Amblyopia, if left untreated, can result in reading impairment (Kelly et al., 2015; Shankar et al., 2007; VIP-HIP Study Group, 2016), and in worst cases, blindness (Wong, 2012). Treatment for amblyopia is more effective if started before age 7 (Chen & Cotter, 2016; Holmes et al., 2011), making it critical to identify and treat amblyopia (and its risk factors) before age 7. Historically, the provincial Ontario Health Insurance Plan (OHIP) has paid for children’s eye exams by eye care professionals (i.e., optometrists and ophthalmologists). However, 35% of children born in 2010 (before public health mandated vision screening) never had an eye exam from birth to age 7, a proportion that rises to ~ 50% in children from low-income families (Asare et al., 2022). These findings suggest that eye care is under-utilized, and visual problems are undetected. Once under the care of an optometrist/ophthalmologist, children can receive treatments for amblyopia, such as patching the weaker eye or wearing glasses to send clear visual signals to the brain, and these treatments can reverse amblyopia (Chen & Cotter, 2016; Holmes et al., 2011). Anisometropia and high refractive are also risk factors for amblyopia, so treatment with glasses not only helps children see more clearly (which can aid reading; Roch-Levecq et al., 2008) but also prevents amblyopia from developing (Koo et al., 2017).

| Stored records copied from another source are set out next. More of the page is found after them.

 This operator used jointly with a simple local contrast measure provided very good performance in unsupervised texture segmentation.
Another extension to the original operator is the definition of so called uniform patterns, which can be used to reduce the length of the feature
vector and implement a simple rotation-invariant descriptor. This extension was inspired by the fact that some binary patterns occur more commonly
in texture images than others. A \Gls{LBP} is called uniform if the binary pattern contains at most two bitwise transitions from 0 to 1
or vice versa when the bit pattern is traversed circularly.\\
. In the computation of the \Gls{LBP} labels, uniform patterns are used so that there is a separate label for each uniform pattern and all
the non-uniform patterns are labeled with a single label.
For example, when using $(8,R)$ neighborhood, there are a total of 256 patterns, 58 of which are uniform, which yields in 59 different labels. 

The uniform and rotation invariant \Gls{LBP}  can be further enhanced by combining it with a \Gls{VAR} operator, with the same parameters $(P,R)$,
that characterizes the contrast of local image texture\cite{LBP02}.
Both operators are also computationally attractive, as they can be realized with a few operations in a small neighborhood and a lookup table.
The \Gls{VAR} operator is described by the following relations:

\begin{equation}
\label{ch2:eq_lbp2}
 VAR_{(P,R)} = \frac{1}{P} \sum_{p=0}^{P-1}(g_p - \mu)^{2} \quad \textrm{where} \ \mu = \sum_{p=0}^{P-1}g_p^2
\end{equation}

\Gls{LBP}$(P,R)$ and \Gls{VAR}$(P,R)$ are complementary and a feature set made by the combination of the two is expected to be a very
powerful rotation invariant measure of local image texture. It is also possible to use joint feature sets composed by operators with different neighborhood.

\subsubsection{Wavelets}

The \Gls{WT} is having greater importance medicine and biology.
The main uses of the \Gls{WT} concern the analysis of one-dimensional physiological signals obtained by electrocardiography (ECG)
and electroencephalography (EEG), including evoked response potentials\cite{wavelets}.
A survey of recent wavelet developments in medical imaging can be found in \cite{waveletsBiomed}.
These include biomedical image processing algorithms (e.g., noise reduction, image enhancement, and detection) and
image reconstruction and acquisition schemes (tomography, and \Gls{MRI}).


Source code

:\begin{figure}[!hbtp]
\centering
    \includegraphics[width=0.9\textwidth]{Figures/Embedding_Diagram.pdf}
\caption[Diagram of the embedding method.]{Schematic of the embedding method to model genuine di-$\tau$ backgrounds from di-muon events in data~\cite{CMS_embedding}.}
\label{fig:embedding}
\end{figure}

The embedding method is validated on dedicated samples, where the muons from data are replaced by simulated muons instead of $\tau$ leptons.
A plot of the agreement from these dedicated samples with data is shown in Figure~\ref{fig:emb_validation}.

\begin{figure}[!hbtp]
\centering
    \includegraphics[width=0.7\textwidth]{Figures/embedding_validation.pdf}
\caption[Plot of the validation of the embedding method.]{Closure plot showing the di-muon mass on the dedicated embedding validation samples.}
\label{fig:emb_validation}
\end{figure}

Although universal screening appears to be a necessary first step in getting children into eye care, systematic reviews of the literature have not found conclusive evidence that vision screening is effective (Bennett & Maloney, 2017; Jonas et al., 2017; Public Health Ontario, 2016), mainly because the findings are correlational and observational or lack random assignment to a “no screening” control group. Despite this evidentiary gap, a precautionary approach has led organizations, including the Canadian Association of Optometrists, the Canadian Ophthalmological Society (Delpero et al., 2019), the World Health Organization (WHO Press, 2007), the American Association for Pediatric Ophthalmology and Strabismus (AAPOS, 2022), the US Preventive Services Task Force (US Preventive Services Task Force, 2017), and the Canadian Paediatric Society (Amit et al., 2009), to recommend vision screening for children aged 3‒5 years. Therefore, in 2018, Ontario modified its public health standards to mandate vision screening for children in senior kindergarten (i.e., children turning 5 that calendar year). Such a screening program identifies children who are at risk for visual problems who should be referred to an optometrist/ophthalmologist. From a public health perspective, the assumption is that parents will receive the referral letter and then follow up with eye care professionals to ensure their children receive treatment. It is unclear to what extent parents will follow up, and a further complication with the Ontario model is that OHIP covers the cost of eye exams, but not the cost of glasses (the most common treatment).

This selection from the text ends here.